A group of activists arrived Tuesday in Buffalo to raise awareness of a bill currently under consideration in the state legislature. The proposal calls for allowing anyone 18 years and older to possess up to two ounces of marijuana and grow up to six marijuana plants on personal property. The group, NY Grows, wants New York to be the ninth state to legalize recreational marijuana in part to help fight opioid and heroin abuse, despite little support for the issue in the legislature, reports Buffalo News.

Many health professionals in states that recently legalized marijuana for medical or recreational use are excited about the possibilities weed offers patients currently taking prescription opioids.

“If marijuana has been proven in states that have medical marijuana to counteract opioid use, then I don’t see why it wouldn’t be any different if people could buy it without a prescription,” Nicolas Eyle, a board member of NY Grows, told Buffalo News. “If you could just go buy it, it would solve a lot of problems.”

New York experienced a 135.7 percent increase in synthetic opioid and heroin deaths between 2014 and 2015, one of the largest increases for a state. It is followed closely by Connecticut, which experienced a 125.9 percent increase over the same time. Connecticut is currently conducting two studies, one with federal funds and another at the state level, investigating marijuana’s potential benefit as an alternative painkiller in light of the opioid epidemic.

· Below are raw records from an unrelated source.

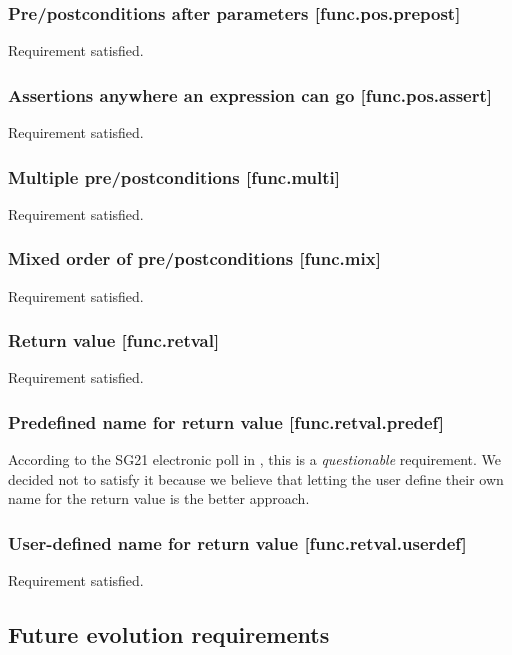 \subsubsection{Pre/postconditions after parameters [func.pos.prepost]}

Requirement satisfied.

\subsubsection{Assertions anywhere an expression can go [func.pos.assert]}

Requirement satisfied.

\subsubsection{Multiple pre/postconditions  [func.multi]}

Requirement satisfied.

\subsubsection{Mixed order of pre/postconditions  [func.mix]}

Requirement satisfied.

\subsubsection{Return value  [func.retval]}

Requirement satisfied.

\subsubsection{Predefined name for return value  [func.retval.predef]}

According to the SG21 electronic poll in \cite{P2885R3}, this is a \emph{questionable} requirement. We decided not to satisfy it because we believe that letting the user define their own name for the return value is the better approach.

\subsubsection{User-defined name for return value  [func.retval.userdef]}

Requirement satisfied.

\subsection{Future evolution requirements}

Researchers from the University of British Columbia studied the relationship between marijuana-use and mental health and tested its interaction with different illnesses. The findings, published in Clinical Psychology Review in November, suggest marijuana is a helpful tool for those suffering addictions to more harmful substances, like prescription painkillers.

A separate study conducted by Dr. Daniel Clauw, a professor at the University of Michigan, found that patients who were treated for chronic pain with both opioids and marijuana eventually pivot towards higher levels of weed consumption.

“They noted on average a two-thirds decrease in their opioid dose,” Clauw told NPR. “They also noted that they just felt a lot better overall with respect to side-effect profile when their pain was being controlled largely with cannabinoids.”